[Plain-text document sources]
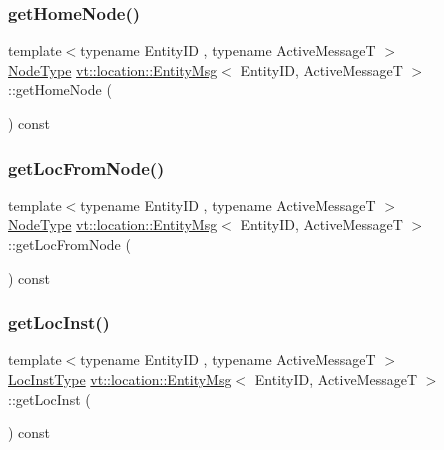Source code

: \subsubsection{\texorpdfstring{get\+Home\+Node()}{getHomeNode()}}
{\footnotesize\ttfamily template$<$typename Entity\+ID , typename Active\+MessageT $>$ \\
\hyperlink{namespacevt_a866da9d0efc19c0a1ce79e9e492f47e2}{Node\+Type} \hyperlink{structvt_1_1location_1_1_entity_msg}{vt\+::location\+::\+Entity\+Msg}$<$ Entity\+ID, Active\+MessageT $>$\+::get\+Home\+Node (\begin{DoxyParamCaption}{ }\end{DoxyParamCaption}) const\hspace{0.3cm}{\ttfamily [inline]}}

\mbox{\label{structvt_1_1location_1_1_entity_msg_a38c36e0dd8a9207defaf44458a151d61}} 
\subsubsection{\texorpdfstring{get\+Loc\+From\+Node()}{getLocFromNode()}}
{\footnotesize\ttfamily template$<$typename Entity\+ID , typename Active\+MessageT $>$ \\
\hyperlink{namespacevt_a866da9d0efc19c0a1ce79e9e492f47e2}{Node\+Type} \hyperlink{structvt_1_1location_1_1_entity_msg}{vt\+::location\+::\+Entity\+Msg}$<$ Entity\+ID, Active\+MessageT $>$\+::get\+Loc\+From\+Node (\begin{DoxyParamCaption}{ }\end{DoxyParamCaption}) const\hspace{0.3cm}{\ttfamily [inline]}}

\mbox{\label{structvt_1_1location_1_1_entity_msg_a9393448a6cadfde96c2eab29d28b3e5b}} 
\subsubsection{\texorpdfstring{get\+Loc\+Inst()}{getLocInst()}}
{\footnotesize\ttfamily template$<$typename Entity\+ID , typename Active\+MessageT $>$ \\
\hyperlink{namespacevt_1_1location_a4db6456e8024af2d23fc5ae560fef866}{Loc\+Inst\+Type} \hyperlink{structvt_1_1location_1_1_entity_msg}{vt\+::location\+::\+Entity\+Msg}$<$ Entity\+ID, Active\+MessageT $>$\+::get\+Loc\+Inst (\begin{DoxyParamCaption}{ }\end{DoxyParamCaption}) const\hspace{0.3cm}{\ttfamily [inline]}}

> _Exercise details_: Reproduce each record above by retyping it exactly; omit all images.

> _Task result_:
Source code

: \subsubsection{\texorpdfstring{get\+Home\+Node()}{getHomeNode()}}
{\footnotesize\ttfamily template$<$typename Entity\+ID , typename Active\+MessageT $>$ \\
\hyperlink{namespacevt_a866da9d0efc19c0a1ce79e9e492f47e2}{Node\+Type} \hyperlink{structvt_1_1location_1_1_entity_msg}{vt\+::location\+::\+Entity\+Msg}$<$ Entity\+ID, Active\+MessageT $>$\+::get\+Home\+Node (\begin{DoxyParamCaption}{ }\end{DoxyParamCaption}) const\hspace{0.3cm}{\ttfamily [inline]}}

\mbox{\label{structvt_1_1location_1_1_entity_msg_a38c36e0dd8a9207defaf44458a151d61}} 
\subsubsection{\texorpdfstring{get\+Loc\+From\+Node()}{getLocFromNode()}}
{\footnotesize\ttfamily template$<$typename Entity\+ID , typename Active\+MessageT $>$ \\
\hyperlink{namespacevt_a866da9d0efc19c0a1ce79e9e492f47e2}{Node\+Type} \hyperlink{structvt_1_1location_1_1_entity_msg}{vt\+::location\+::\+Entity\+Msg}$<$ Entity\+ID, Active\+MessageT $>$\+::get\+Loc\+From\+Node (\begin{DoxyParamCaption}{ }\end{DoxyParamCaption}) const\hspace{0.3cm}{\ttfamily [inline]}}

\mbox{\label{structvt_1_1location_1_1_entity_msg_a9393448a6cadfde96c2eab29d28b3e5b}} 
\subsubsection{\texorpdfstring{get\+Loc\+Inst()}{getLocInst()}}
{\footnotesize\ttfamily template$<$typename Entity\+ID , typename Active\+MessageT $>$ \\
\hyperlink{namespacevt_1_1location_a4db6456e8024af2d23fc5ae560fef866}{Loc\+Inst\+Type} \hyperlink{structvt_1_1location_1_1_entity_msg}{vt\+::location\+::\+Entity\+Msg}$<$ Entity\+ID, Active\+MessageT $>$\+::get\+Loc\+Inst (\begin{DoxyParamCaption}{ }\end{DoxyParamCaption}) const\hspace{0.3cm}{\ttfamily [inline]}}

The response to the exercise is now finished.